Stored data:
▼

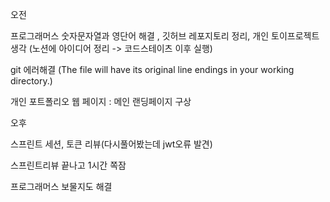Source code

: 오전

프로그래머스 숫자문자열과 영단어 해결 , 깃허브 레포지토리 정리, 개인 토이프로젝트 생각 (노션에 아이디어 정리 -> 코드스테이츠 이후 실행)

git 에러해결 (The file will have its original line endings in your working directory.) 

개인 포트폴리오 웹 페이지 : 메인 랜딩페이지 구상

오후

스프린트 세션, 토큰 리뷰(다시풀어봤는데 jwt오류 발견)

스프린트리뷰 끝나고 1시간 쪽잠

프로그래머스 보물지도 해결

▲
▼

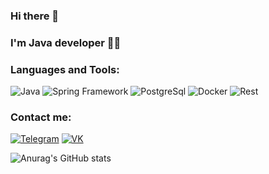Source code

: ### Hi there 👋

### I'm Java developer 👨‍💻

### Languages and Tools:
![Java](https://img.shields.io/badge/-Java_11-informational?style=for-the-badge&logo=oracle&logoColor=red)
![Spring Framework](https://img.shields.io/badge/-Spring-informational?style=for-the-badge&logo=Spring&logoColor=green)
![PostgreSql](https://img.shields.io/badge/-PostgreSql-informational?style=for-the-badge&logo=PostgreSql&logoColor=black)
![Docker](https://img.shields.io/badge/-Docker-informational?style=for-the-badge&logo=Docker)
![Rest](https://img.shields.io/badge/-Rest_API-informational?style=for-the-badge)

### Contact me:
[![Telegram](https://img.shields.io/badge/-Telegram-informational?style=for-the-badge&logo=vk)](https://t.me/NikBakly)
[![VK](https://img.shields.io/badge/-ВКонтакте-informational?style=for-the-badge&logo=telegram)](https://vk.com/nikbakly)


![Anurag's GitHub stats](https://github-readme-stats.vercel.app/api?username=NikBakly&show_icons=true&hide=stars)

▲
▼

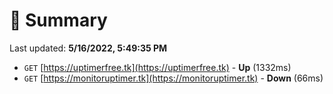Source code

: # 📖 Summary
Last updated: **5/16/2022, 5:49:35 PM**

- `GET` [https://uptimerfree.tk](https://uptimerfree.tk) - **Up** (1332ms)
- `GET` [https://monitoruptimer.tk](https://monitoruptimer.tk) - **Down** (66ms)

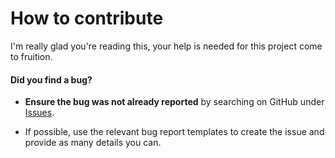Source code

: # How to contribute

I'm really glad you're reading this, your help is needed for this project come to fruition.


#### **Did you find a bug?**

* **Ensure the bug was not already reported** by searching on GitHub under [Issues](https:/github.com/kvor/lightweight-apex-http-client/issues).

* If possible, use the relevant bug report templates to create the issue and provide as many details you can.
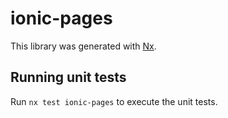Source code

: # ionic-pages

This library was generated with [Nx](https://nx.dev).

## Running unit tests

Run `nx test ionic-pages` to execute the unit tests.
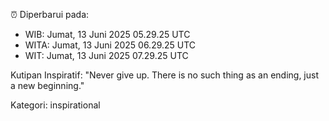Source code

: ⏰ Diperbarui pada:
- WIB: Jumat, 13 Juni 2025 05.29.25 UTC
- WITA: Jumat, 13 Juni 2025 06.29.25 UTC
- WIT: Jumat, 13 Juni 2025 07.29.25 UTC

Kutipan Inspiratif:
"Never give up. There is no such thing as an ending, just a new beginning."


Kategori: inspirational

▲

All lines above from the one containing "## Running unit tests" up to and including the one containing "Kategori: inspirational" are to be set down exactly, and nothing else. Leave images out.

## Running unit tests

Run `nx test ionic-pages` to execute the unit tests.
Source code

: ⏰ Diperbarui pada:
- WIB: Jumat, 13 Juni 2025 05.29.25 UTC
- WITA: Jumat, 13 Juni 2025 06.29.25 UTC
- WIT: Jumat, 13 Juni 2025 07.29.25 UTC

Kutipan Inspiratif:
"Never give up. There is no such thing as an ending, just a new beginning."


Kategori: inspirational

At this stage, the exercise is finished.